**What needs to be done**. Exactly the lines from the one holding "# 4. Whether" to the end of the listing, both ends included, make up the expected answer.

**Input for this task**.
=== Begin Enclosure ===
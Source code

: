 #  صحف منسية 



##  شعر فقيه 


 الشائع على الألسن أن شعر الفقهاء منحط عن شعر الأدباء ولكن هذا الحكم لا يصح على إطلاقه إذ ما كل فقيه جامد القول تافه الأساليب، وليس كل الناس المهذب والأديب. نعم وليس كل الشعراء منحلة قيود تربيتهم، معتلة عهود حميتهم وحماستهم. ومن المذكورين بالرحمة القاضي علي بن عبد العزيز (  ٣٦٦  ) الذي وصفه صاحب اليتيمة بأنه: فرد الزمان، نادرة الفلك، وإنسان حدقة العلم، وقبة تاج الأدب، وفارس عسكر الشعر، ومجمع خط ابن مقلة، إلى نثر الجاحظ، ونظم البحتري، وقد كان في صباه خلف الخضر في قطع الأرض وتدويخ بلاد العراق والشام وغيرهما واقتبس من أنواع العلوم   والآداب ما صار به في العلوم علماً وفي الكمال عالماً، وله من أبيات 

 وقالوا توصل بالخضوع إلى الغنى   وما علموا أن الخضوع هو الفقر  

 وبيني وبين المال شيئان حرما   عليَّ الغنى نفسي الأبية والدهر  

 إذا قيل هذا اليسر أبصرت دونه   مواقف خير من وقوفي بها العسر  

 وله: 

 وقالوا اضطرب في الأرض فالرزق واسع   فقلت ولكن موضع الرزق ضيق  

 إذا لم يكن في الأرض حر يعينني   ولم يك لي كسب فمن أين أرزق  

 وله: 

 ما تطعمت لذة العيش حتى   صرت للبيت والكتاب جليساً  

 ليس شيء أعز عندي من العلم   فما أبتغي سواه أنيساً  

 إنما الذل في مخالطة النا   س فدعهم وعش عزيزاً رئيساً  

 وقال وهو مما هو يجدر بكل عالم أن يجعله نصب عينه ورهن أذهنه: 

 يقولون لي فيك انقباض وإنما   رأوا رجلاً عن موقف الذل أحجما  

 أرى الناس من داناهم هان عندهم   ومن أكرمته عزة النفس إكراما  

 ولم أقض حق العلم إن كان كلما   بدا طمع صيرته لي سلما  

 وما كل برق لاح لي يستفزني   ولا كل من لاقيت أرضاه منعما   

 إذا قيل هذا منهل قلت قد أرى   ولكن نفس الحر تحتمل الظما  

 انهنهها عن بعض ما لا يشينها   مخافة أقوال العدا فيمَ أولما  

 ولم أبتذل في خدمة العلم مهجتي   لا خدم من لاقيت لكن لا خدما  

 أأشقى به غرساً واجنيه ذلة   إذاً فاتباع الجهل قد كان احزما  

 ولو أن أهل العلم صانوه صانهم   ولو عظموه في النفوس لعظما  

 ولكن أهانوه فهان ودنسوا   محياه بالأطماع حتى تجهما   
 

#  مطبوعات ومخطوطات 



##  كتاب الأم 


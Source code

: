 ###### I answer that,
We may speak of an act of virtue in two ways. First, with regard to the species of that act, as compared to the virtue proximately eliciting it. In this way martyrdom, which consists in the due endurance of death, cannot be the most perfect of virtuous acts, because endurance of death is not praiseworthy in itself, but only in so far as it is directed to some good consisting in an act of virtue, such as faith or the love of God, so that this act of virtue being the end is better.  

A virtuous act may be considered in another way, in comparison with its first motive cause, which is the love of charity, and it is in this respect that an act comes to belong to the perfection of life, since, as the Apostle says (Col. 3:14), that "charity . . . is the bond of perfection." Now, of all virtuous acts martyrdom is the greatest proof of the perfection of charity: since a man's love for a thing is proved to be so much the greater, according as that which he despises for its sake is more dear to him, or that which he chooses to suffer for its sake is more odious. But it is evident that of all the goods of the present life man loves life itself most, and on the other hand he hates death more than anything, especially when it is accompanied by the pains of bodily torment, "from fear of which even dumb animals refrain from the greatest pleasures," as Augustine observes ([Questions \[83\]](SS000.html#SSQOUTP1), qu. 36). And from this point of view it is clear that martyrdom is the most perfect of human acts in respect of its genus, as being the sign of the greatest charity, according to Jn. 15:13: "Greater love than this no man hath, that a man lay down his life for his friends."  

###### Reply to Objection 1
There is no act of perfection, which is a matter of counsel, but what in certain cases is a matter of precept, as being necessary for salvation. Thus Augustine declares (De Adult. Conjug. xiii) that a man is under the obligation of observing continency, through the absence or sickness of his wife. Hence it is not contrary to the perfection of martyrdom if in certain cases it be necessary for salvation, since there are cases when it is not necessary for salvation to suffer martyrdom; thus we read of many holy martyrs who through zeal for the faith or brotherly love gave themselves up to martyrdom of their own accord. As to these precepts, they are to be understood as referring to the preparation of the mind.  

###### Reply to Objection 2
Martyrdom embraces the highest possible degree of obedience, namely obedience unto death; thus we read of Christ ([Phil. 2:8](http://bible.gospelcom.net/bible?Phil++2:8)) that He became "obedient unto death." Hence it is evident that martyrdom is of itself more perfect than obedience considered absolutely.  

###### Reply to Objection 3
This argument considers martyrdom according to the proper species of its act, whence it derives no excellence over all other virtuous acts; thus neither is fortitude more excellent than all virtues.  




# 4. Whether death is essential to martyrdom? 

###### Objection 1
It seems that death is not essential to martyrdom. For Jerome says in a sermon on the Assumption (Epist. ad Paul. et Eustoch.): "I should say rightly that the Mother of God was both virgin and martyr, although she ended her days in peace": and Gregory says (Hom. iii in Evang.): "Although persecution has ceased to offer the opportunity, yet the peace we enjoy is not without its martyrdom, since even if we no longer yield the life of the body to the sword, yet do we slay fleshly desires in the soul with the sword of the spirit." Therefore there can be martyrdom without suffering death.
=== End Enclosure ===
**Result**.
# 4. Whether death is essential to martyrdom? 

###### Objection 1
It seems that death is not essential to martyrdom. For Jerome says in a sermon on the Assumption (Epist. ad Paul. et Eustoch.): "I should say rightly that the Mother of God was both virgin and martyr, although she ended her days in peace": and Gregory says (Hom. iii in Evang.): "Although persecution has ceased to offer the opportunity, yet the peace we enjoy is not without its martyrdom, since even if we no longer yield the life of the body to the sword, yet do we slay fleshly desires in the soul with the sword of the spirit." Therefore there can be martyrdom without suffering death.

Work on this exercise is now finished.